Banks give capitalism a bad name, IoD chief complains

Simon Walker says 'rewards for failure' and £1m salaries undermine public faith

Over-paid bankers have "given capitalism a bad name", according to the director general of the Institute of Directors, Simon Walker. He said it was "unacceptable" that more than 500 employees of Barclays and the Royal Bank of Scotland had received remuneration in excess of £1m in 2012, a year in which both banks were embroiled in interest rate-rigging and product mis-selling scandals.

"Shareholder value has been destroyed, capitalism has been given a bad name, key measures of the market have been manipulated for cynical gains, taxpayers have shelled out billions to bail banks out, and yet vast reward packages are still being handed out," Mr Walker said at an event on Tuesday hosted by the Chartered Institute of Public Relations.

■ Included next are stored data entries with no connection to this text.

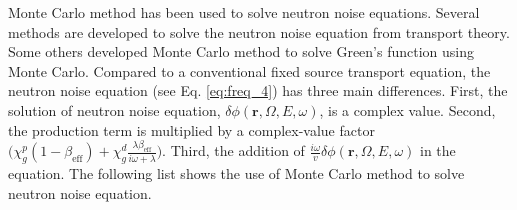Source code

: Monte Carlo method has been used to solve neutron noise equations. Several methods are developed to solve the neutron noise equation from transport theory. Some others developed Monte Carlo method to solve Green’s function using Monte Carlo. Compared to a conventional fixed source transport equation, the neutron noise equation (see Eq. \ref{eq:freq_4}) has three main differences. First, the solution of neutron noise equation, $\delta \phi(\textbf{r},\Omega, E, \omega)$, is a complex value. Second, the production term is multiplied by a complex-value factor $\biggl( \chi^p_g (1-\beta_{\text{eff}}) + \chi^d_g \frac{\lambda \beta_{\text{eff}}}{i \omega + \lambda} \biggr)$. Third, the addition of $\frac{i \omega}{v} \delta \phi(\textbf{r},\Omega, E, \omega)$ in the equation. The following list shows the use of Monte Carlo method to solve neutron noise equation.

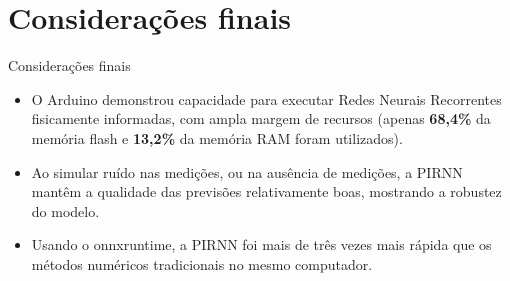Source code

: \section{Considerações finais}

\begin{frame}{Considerações finais}
  \begin{itemize}
    \item O Arduino demonstrou capacidade para executar Redes Neurais Recorrentes fisicamente informadas, com ampla margem de recursos (apenas \textbf{68,4\%} da memória flash e \textbf{13,2\%} da memória RAM foram utilizados).
    \item Ao simular ruído nas medições, ou na ausência de medições, a PIRNN mantêm a qualidade das previsões relativamente boas, mostrando a robustez do modelo.
    \item Usando o onnxruntime, a PIRNN foi mais de três vezes mais rápida que os métodos numéricos tradicionais no mesmo computador.
  \end{itemize}
\end{frame}
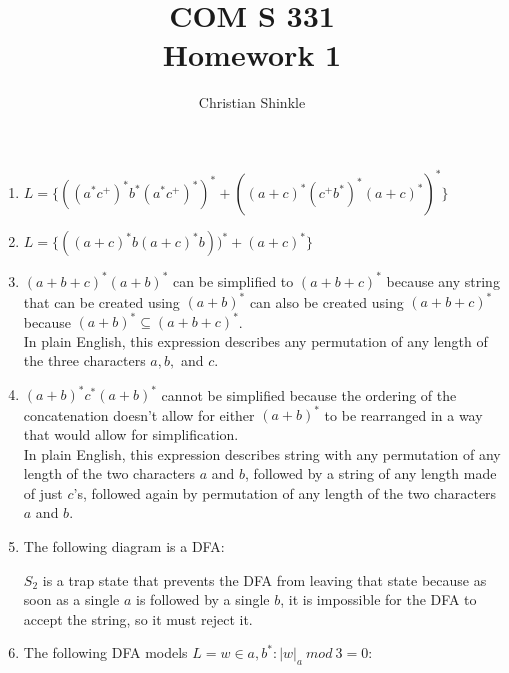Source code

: \documentclass{article}
\newcommand{\FIG}[1]{\begin{center}
  \mbox{\epsfclipoff\epsffile{#1.eps}}
  \end{center}}
\def\epsfsize#1#2{0.7#1}	      %
\begin{document}
	\title{COM S 331\large \\Homework 1}
	\author{Christian Shinkle}
	\maketitle
	\begin{enumerate}
		\item $L = \{((a^*c^+)^*b^*(a^*c^+)^*)^*+((a+c)^*(c^+b^*)^*(a+c)^*)^*\}$
		\item $L = \{((a+c)^*b(a+c)^*b))^*+(a+c)^*\}$
		\item $(a+b+c)^*(a+b)^*$ can be simplified to $(a+b+c)^*$ because any string that can be created using $(a+b)^*$ can also be created using $(a+b+c)^*$ because $(a+b)^*\subseteq(a+b+c)^*$.\\
		In plain English, this expression describes any permutation of any length of the three characters $a, b,$ and $c$.
		\item $(a+b)^*c^*(a+b)^*$ cannot be simplified because the ordering of the concatenation doesn't allow for either $(a+b)^*$ to be rearranged in a way that would allow for simplification.\\
		In plain English, this expression describes string with any permutation of any length of the two characters $a$ and $b$, followed by a string of any length made of just $c$'s, followed again by permutation of any length of the two characters $a$ and $b$.
		\item The following diagram is a DFA:\\
		\FIG{DFA1}
		$S_2$ is a trap state that prevents the DFA from leaving that state because as soon as a single $a$ is followed by a single $b$, it is impossible for the DFA to accept the string, so it must reject it.
		\item The following DFA models $L={w\in{a,b}^* : |w|_a\ mod\ 3=0}$:\\
		{\def\epsfsize#1#2{0.8#1}}\FIG{DFA2}
		
	\end{enumerate}
\end{document}
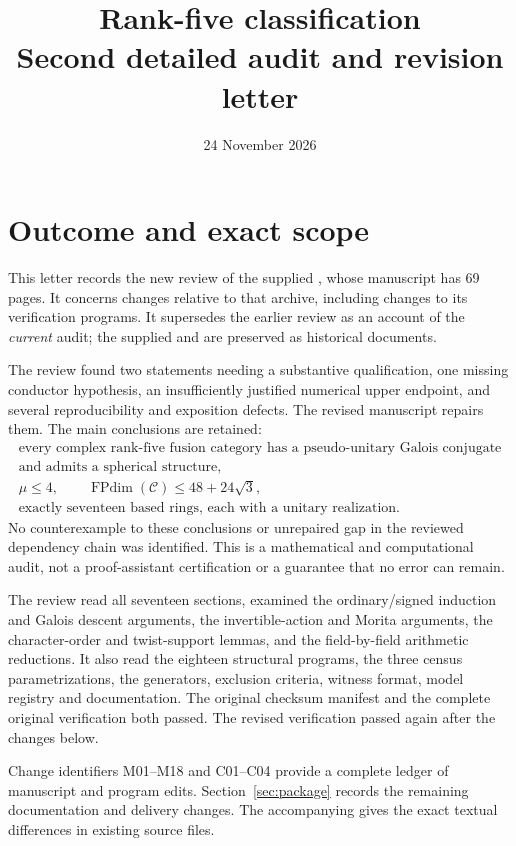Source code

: \documentclass[11pt,a4paper]{article}
\title{Rank-five classification\\[4pt]\large Second detailed audit and revision letter}
\author{}
\date{24 November 2026}
\newcommand{\FPdim}{\operatorname{FPdim}}
\begin{document}
\maketitle

\section{Outcome and exact scope}

This letter records the new review of the supplied
, whose manuscript has 69 pages.
It concerns changes relative to that archive, including changes to its
verification programs. It supersedes the earlier review as an account of
the \emph{current} audit; the supplied  and
 are preserved as historical documents.

The review found two statements needing a substantive qualification,
one missing conductor hypothesis, an insufficiently justified numerical
upper endpoint, and several reproducibility and exposition defects.
The revised manuscript repairs them. The main conclusions are retained:
\[
\begin{gathered}
\text{every complex rank-five fusion category has a pseudo-unitary Galois
conjugate}\\[-2pt]
\text{and admits a spherical structure},\\
\mu\le4,\qquad \FPdim(\mathcal C)\le48+24\sqrt3,\\
\text{exactly seventeen based rings, each with a unitary realization}.
\end{gathered}
\]
No counterexample to these conclusions or unrepaired gap in the reviewed
dependency chain was identified. This is a mathematical and computational
audit, not a proof-assistant certification or a guarantee that no error
can remain.

The review read all seventeen sections, examined the ordinary/signed
induction and Galois descent arguments, the invertible-action and Morita
arguments, the character-order and twist-support lemmas, and the
field-by-field arithmetic reductions. It also read the eighteen structural
programs, the three census parametrizations, the generators, exclusion
criteria, witness format, model registry and documentation. The original
checksum manifest and the complete original verification both passed.
The revised verification passed again after the changes below.

Change identifiers M01--M18 and C01--C04 provide a complete ledger of
manuscript and program edits. Section~\ref{sec:package} records the
remaining documentation and delivery changes. The accompanying
 gives the exact textual differences in existing
source files.
\end{document}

Mr Walker, who became head of the IoD in October 2011 after a career in public relations, said that the "rewards for failure" at large banks were undermining public faith in free markets.

"The wider population are starting to become concerned, incensed even, by the perceived failings of private business," hewarned. "Those voters are starting to question the system itself. And that is understandable."

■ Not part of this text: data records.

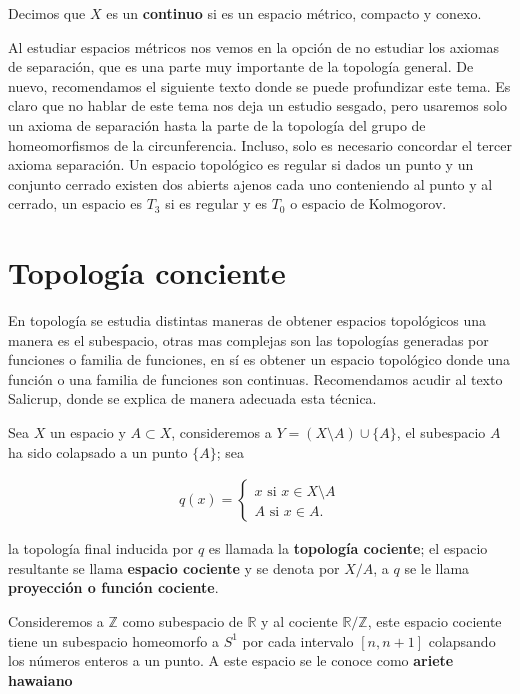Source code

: \begin{df}
Decimos que $X$ es un \textbf{continuo} si es un espacio métrico, compacto y conexo.
\end{df}

Al estudiar espacios métricos nos vemos en la opción de no estudiar los axiomas de separación, que es una parte muy importante de la topología general. De nuevo, recomendamos el siguiente texto donde se puede profundizar este tema. Es claro que no hablar de este tema nos deja un estudio sesgado, pero usaremos solo un axioma de separación hasta la parte de la topología del grupo de homeomorfismos de la circunferencia. Incluso, solo es necesario concordar el tercer axioma separación. Un espacio topológico es regular si dados un punto y un conjunto cerrado existen dos abierts ajenos cada uno conteniendo al punto y al cerrado, un espacio es $T_3$ si es regular y es $T_0$ o espacio de Kolmogorov. 


\section*{Topología conciente}

En topología se estudia distintas maneras de obtener espacios topológicos una manera es el subespacio, otras mas complejas son las topologías generadas por funciones o familia de funciones, en sí es obtener un espacio topológico donde una función o una familia de funciones son continuas. Recomendamos acudir al texto Salicrup, donde se explica de manera adecuada esta técnica. 

Sea $X$ un espacio y $A \subset X$, consideremos a $Y=(X\setminus A) \cup \{A\}$, el subespacio $A$ ha sido colapsado a un punto $\{A\}$; sea

\begin{align*}
q(x)= \begin{cases}
x \text{ si } x \in X\setminus A \\
A \text{ si } x \in A.
\end{cases}
\end{align*}

la topología final inducida por $q$ es llamada la \textbf{topología cociente}; el espacio resultante se llama \textbf{espacio cociente} y se denota por $X/A$, a $q$ se le llama \textbf{proyección o función cociente}.

\begin{ej}
Consideremos a $\mathbb{Z}$ como subespacio de $\mathbb{R}$ y al cociente $\mathbb{R}/\mathbb{Z}$, este espacio cociente tiene un subespacio homeomorfo a $S^1$ por cada intervalo $[n,n+1]$ colapsando los números enteros a un punto. A este espacio se le conoce como \textbf{ariete hawaiano}
\end{ej}

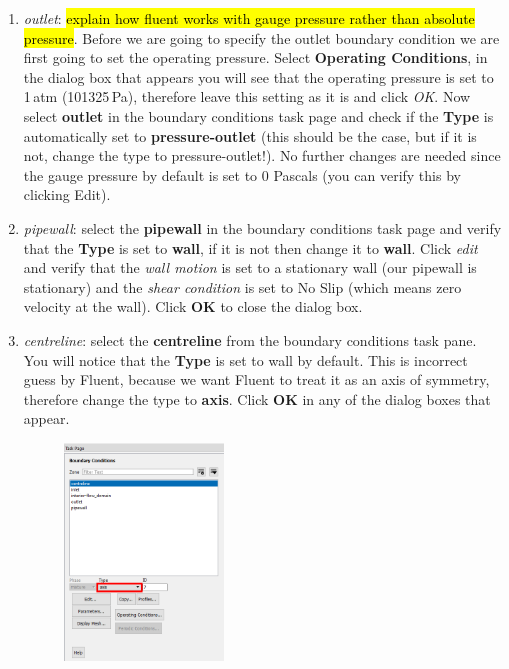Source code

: \documentclass[11pt,a4paper,oneside,hidelinks]{scrartcl}
\newcommand\bfr[1]{\textcolor[rgb]{1,0.00,0.00}{\textbf{\textsf{#1}}}}
\begin{document}
\begin{enumerate}
\item \emph{outlet}: \hl{explain how fluent works with gauge pressure rather than absolute pressure}. Before we are going to specify the outlet boundary condition we are first going to set the operating pressure. Select \bfr{Operating Conditions}, in the dialog box that appears you will see that the operating pressure is set to 1\,atm (101325\,Pa), therefore leave this setting as it is and click \emph{OK}. Now select \bfr{outlet} in the boundary conditions task page and check if the \bfr{Type} is automatically set to \bfr{pressure-outlet} (this should be the case, but if it is not, change the type to pressure-outlet!). No further changes are needed since the gauge pressure by default is set to 0 Pascals (you can verify this by clicking Edit).
\item \emph{pipewall}: select the \bfr{pipewall} in the boundary conditions task page and verify that the \bfr{Type} is set to \bfr{wall}, if it is not then change it to \bfr{wall}. Click \emph{edit} and verify that the \emph{wall motion} is set to a stationary wall (our pipewall is stationary) and the \emph{shear condition} is set to No Slip (which means zero velocity at the wall). Click \bfr{OK} to close the dialog box.
\item \emph{centreline}: select the \bfr{centreline} from the boundary conditions task pane. You will notice that the \bfr{Type} is set to wall by default. This is incorrect guess by Fluent, because we want Fluent to treat it as an axis of symmetry, therefore change the type to \bfr{axis}. Click \bfr{OK} in any of the dialog boxes that appear.
    \begin{figure}[H]
    \begin{center}
    \includegraphics[width=0.4\textwidth,clip]{BC_centreline.png}
    \end{center}
    \end{figure}
\end{enumerate}
\end{document}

He said that trying to put a positive gloss on banks' recent behaviour was like "polishing a turd", and added that only a substantive change in behaviour, rather than public relations spin, could restore public faith in the sector.

"People outside the communications industry sometimes think that it is possible to spin anything – that the proverbial turd can indeed be polished, if you'll pardon the metaphor," he said. "But sometimes it can't – sometimes the underlying facts are the problem. Sometimes the best communications advice has to be to change the behaviour that is inviting bad publicity."

Rejecting the idea that it was his job to defend all businesses, he said: "The IoD's role is to promote good business. To defend the reputations of the millions of businesses who do the right thing, we must call out those who do wrong."

Mr Walker, who headed the BVCA, which represents British private equity and venture capital, before joining the IoD, described the forthcoming European cap on bankers' bonuses as "wrong-headed and counter-productive", but he added that the failure of banks to restore sanity to their remuneration practices made it impossible for others to make a credible case against it.

Under the agreement, bonuses in banks across the EU will be capped at a year's salary, but it can be a bonus worth 200 per cent of their pay if explicit approval from shareholders is secured.

Andrew Bailey, head of the new Prudential Regulation Authority, has predicted that UK banks would respond to the bonus cap by raising fixed salaries by around £500m.

"It's being driven by popular anti-bank sentiment," Mr Bailey told his confirmation hearing at the Treasury Select Committee yesterday. "It won't have the effect of reducing overall remuneration."

Mr Bailey also said that although Royal Bank of Scotland and Lloyds would be named by the regulator next week as needing to raise more capital to bolster their positions, he had not been pushing for the Government to inject more capital into the two institutions, which had to be rescued by taxpayers in 2008.

Last week Sir Mervyn King, Governor of the Bank of England, argued that RBS should be split into a good bank and a bad bank, with the latter speedily sold back to the private sector.